I see, that means xarray
is not an actual package but a folder add to the python path.
This explains why Task.add_requirements fails, as it is supposed to add python packages to the equivalent of "requirements.txt" ...
Is the folder part of the git repository ? How would you pass it to the remote machine the cleamrl-agent is running on?
Hi GiganticTurtle0
The problem is that the packages that I define in 'required_packages' are not in the scripts corresponding
What do you mean by that? is "Xarray" a wheel package? is it instllable from a git repo (example: pip install git+
http://github.com/user/xarray/axrray.git )
Hmm what do you mean? Isn't it under installed packages?
Hi Martin,
Actually Task.add_requirements
behaves as I expect, since that part of the code is in the preprocessing script and for that task it does install all the specified packages. So, my question could be rephrased as the following: when working with PipelineController
, is there any way to avoid creating a new development environment for each step of the pipeline?

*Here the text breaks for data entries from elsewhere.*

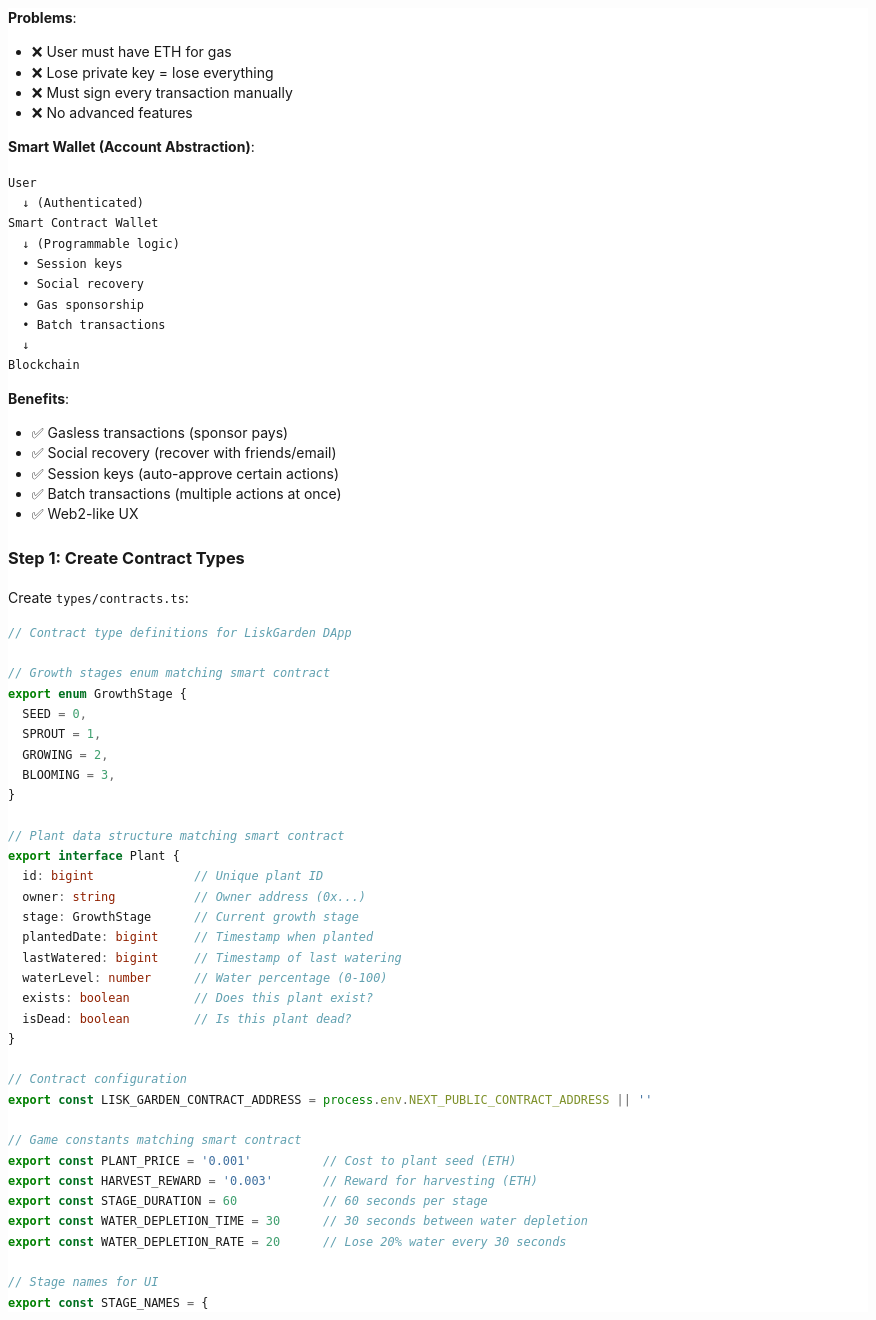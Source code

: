 **Problems**:
- ❌ User must have ETH for gas
- ❌ Lose private key = lose everything
- ❌ Must sign every transaction manually
- ❌ No advanced features

**Smart Wallet (Account Abstraction)**:
```
User
  ↓ (Authenticated)
Smart Contract Wallet
  ↓ (Programmable logic)
  • Session keys
  • Social recovery
  • Gas sponsorship
  • Batch transactions
  ↓
Blockchain
```

**Benefits**:
- ✅ Gasless transactions (sponsor pays)
- ✅ Social recovery (recover with friends/email)
- ✅ Session keys (auto-approve certain actions)
- ✅ Batch transactions (multiple actions at once)
- ✅ Web2-like UX

### Step 1: Create Contract Types

Create `types/contracts.ts`:

```typescript
// Contract type definitions for LiskGarden DApp

// Growth stages enum matching smart contract
export enum GrowthStage {
  SEED = 0,
  SPROUT = 1,
  GROWING = 2,
  BLOOMING = 3,
}

// Plant data structure matching smart contract
export interface Plant {
  id: bigint              // Unique plant ID
  owner: string           // Owner address (0x...)
  stage: GrowthStage      // Current growth stage
  plantedDate: bigint     // Timestamp when planted
  lastWatered: bigint     // Timestamp of last watering
  waterLevel: number      // Water percentage (0-100)
  exists: boolean         // Does this plant exist?
  isDead: boolean         // Is this plant dead?
}

// Contract configuration
export const LISK_GARDEN_CONTRACT_ADDRESS = process.env.NEXT_PUBLIC_CONTRACT_ADDRESS || ''

// Game constants matching smart contract
export const PLANT_PRICE = '0.001'          // Cost to plant seed (ETH)
export const HARVEST_REWARD = '0.003'       // Reward for harvesting (ETH)
export const STAGE_DURATION = 60            // 60 seconds per stage
export const WATER_DEPLETION_TIME = 30      // 30 seconds between water depletion
export const WATER_DEPLETION_RATE = 20      // Lose 20% water every 30 seconds

// Stage names for UI
export const STAGE_NAMES = {
```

According to the https://clear.ml/docs/latest/docs/clearml_agent provided in the official ClearML documentation, this seems to be the standard way in which the clearml-agent
operates (create a new environment for each task). However, as all the tasks I have added in the pipeline could run in the same environment, I would like to be more efficient and re-use that environment once configured in the first task.
Since I am testing ClearML, I do not yet have a Git repository linked to the project. I am working on VS Code from a local device connected via SSH to a remote server. I spin up the agent on the remote machine and it is listening to the queue where the pipeline is placed.